Não esperem a invenção de seja lá o que for aqui. Nós já vimos esta história antes. Sabemos os caminhos e é relativamente fácil adivinhar qual será o desfecho. Se são espectadores que dão mais valor à resolução de um mistério, que acham que todo o terror tem que ser bastante assustador ou que queiram sempre ver algo de inovador em cena, esta não é, provavelmente, a obra para vocês. Mas às vezes sabe bem um bom arroz de cabidela caseiro, tal e qual a nossa avó o fazia: o conforto de algo conhecido, sem nada de novo, mas bem concebido.

O maior trunfo de The Boogeyman está, provavelmente, no seu elenco. Sophie Thatcher mostra que o destaque que tem em Yellowjackets não é fruto do acaso. Ela é a filha mais velha e é nela que o filme centra o maior arco emocional, pelo que seria obrigatório que ela mostrasse o que é preciso para nos convencer nesse papel. E mostra. As dúvidas, na verdade, ficam logo dissipadas numa das primeiras cenas, quando opta por vestir um vestido da mãe no seu regresso à escola, trabalhando muito bem a personagem e dizendo-nos logo tudo sobre ela, tanto na sua relação com o pai, como na relação com as suas colegas. Ao longo do filme, a sua personagem cresce e Thatcher demonstra sempre ter a mudança extra para dar o que a personagem necessita, seja mostrando-nos – sem um pouco que seja de exposição – quando está assustada, empenhada ou apenas confusa. 

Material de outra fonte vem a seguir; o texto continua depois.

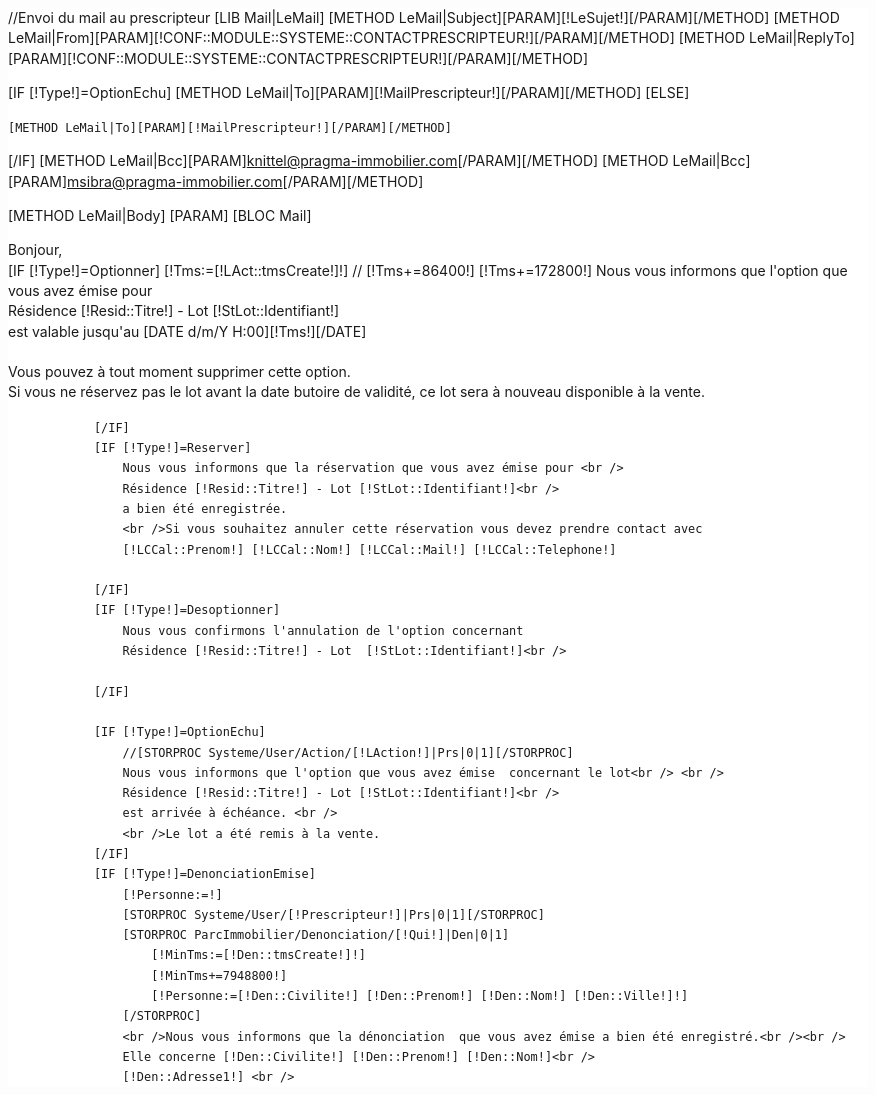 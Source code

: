 //Envoi du mail au prescripteur
[LIB Mail|LeMail]
[METHOD LeMail|Subject][PARAM][!LeSujet!][/PARAM][/METHOD]
[METHOD LeMail|From][PARAM][!CONF::MODULE::SYSTEME::CONTACTPRESCRIPTEUR!][/PARAM][/METHOD]
[METHOD LeMail|ReplyTo][PARAM][!CONF::MODULE::SYSTEME::CONTACTPRESCRIPTEUR!][/PARAM][/METHOD]

[IF [!Type!]=OptionEchu]
	[METHOD LeMail|To][PARAM][!MailPrescripteur!][/PARAM][/METHOD]
[ELSE]

	[METHOD LeMail|To][PARAM][!MailPrescripteur!][/PARAM][/METHOD]


[/IF]
[METHOD LeMail|Bcc][PARAM]knittel@pragma-immobilier.com[/PARAM][/METHOD]
[METHOD LeMail|Bcc][PARAM]msibra@pragma-immobilier.com[/PARAM][/METHOD]


[METHOD LeMail|Body]
	[PARAM]
		[BLOC Mail]
			<div>
				Bonjour,<br />
				[IF [!Type!]=Optionner]
					[!Tms:=[!LAct::tmsCreate!]!]
					//   [!Tms+=86400!]
					[!Tms+=172800!]
					Nous vous informons que l'option que vous avez émise pour<br />
					Résidence [!Resid::Titre!] - Lot [!StLot::Identifiant!]<br /> 
					est valable jusqu'au [DATE d/m/Y H:00][!Tms!][/DATE]<br /> 
					<br />Vous pouvez à tout moment supprimer cette option.
					<br />Si vous ne réservez pas le lot avant la date butoire de validité, ce lot sera à nouveau disponible à la vente.<br />
					
				[/IF]
				[IF [!Type!]=Reserver]
					Nous vous informons que la réservation que vous avez émise pour <br />
					Résidence [!Resid::Titre!] - Lot [!StLot::Identifiant!]<br /> 
					a bien été enregistrée.
					<br />Si vous souhaitez annuler cette réservation vous devez prendre contact avec 
					[!LCCal::Prenom!] [!LCCal::Nom!] [!LCCal::Mail!] [!LCCal::Telephone!]
					
				[/IF]
				[IF [!Type!]=Desoptionner]
					Nous vous confirmons l'annulation de l'option concernant 
					Résidence [!Resid::Titre!] - Lot  [!StLot::Identifiant!]<br /> 
					
				[/IF]

				[IF [!Type!]=OptionEchu]
					//[STORPROC Systeme/User/Action/[!LAction!]|Prs|0|1][/STORPROC]
					Nous vous informons que l'option que vous avez émise  concernant le lot<br /> <br /> 
					Résidence [!Resid::Titre!] - Lot [!StLot::Identifiant!]<br /> 
					est arrivée à échéance. <br /> 
					<br />Le lot a été remis à la vente.  
				[/IF]
				[IF [!Type!]=DenonciationEmise]
					[!Personne:=!]
					[STORPROC Systeme/User/[!Prescripteur!]|Prs|0|1][/STORPROC]
					[STORPROC ParcImmobilier/Denonciation/[!Qui!]|Den|0|1]
						[!MinTms:=[!Den::tmsCreate!]!]
						[!MinTms+=7948800!]
						[!Personne:=[!Den::Civilite!] [!Den::Prenom!] [!Den::Nom!] [!Den::Ville!]!]
					[/STORPROC]
					<br />Nous vous informons que la dénonciation  que vous avez émise a bien été enregistré.<br /><br />
					Elle concerne [!Den::Civilite!] [!Den::Prenom!] [!Den::Nom!]<br />
					[!Den::Adresse1!] <br />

Chris Messina, no papel do pai, Will, tem também uma boa intepretação, depois deste ano já ter sido um dos destaques de Air. A confusão que o mesmo sente em relação ao que a vida lhe deu é muito bem transposta para os espetadores e quando a conclusão o coloca no centro da ação a defender as suas filhas, o mundo que lhe resta, tudo se sente merecido. A jovem Vivien Blair, a viver a filha mais nova, também está muito bem, sempre um passo à frente de todos em casa e com direito a uma brilhante cena na sala estar enquanto a sua personagem vê televisão no escuro. Já nos papéis secundários, se David Dastmalchian dá-nos uma perturbadora cena na única vez que aparece no ecrã, é Marin Ireland, como Rita, que eleva o nível, com uma interpretação lunática e desequilibrada, própria de quem muito já viu e de quem já não mede meios para alcançar os fins. Que bom que é vê-la regressar ao terror depois do excelente The Dark and The Wicked!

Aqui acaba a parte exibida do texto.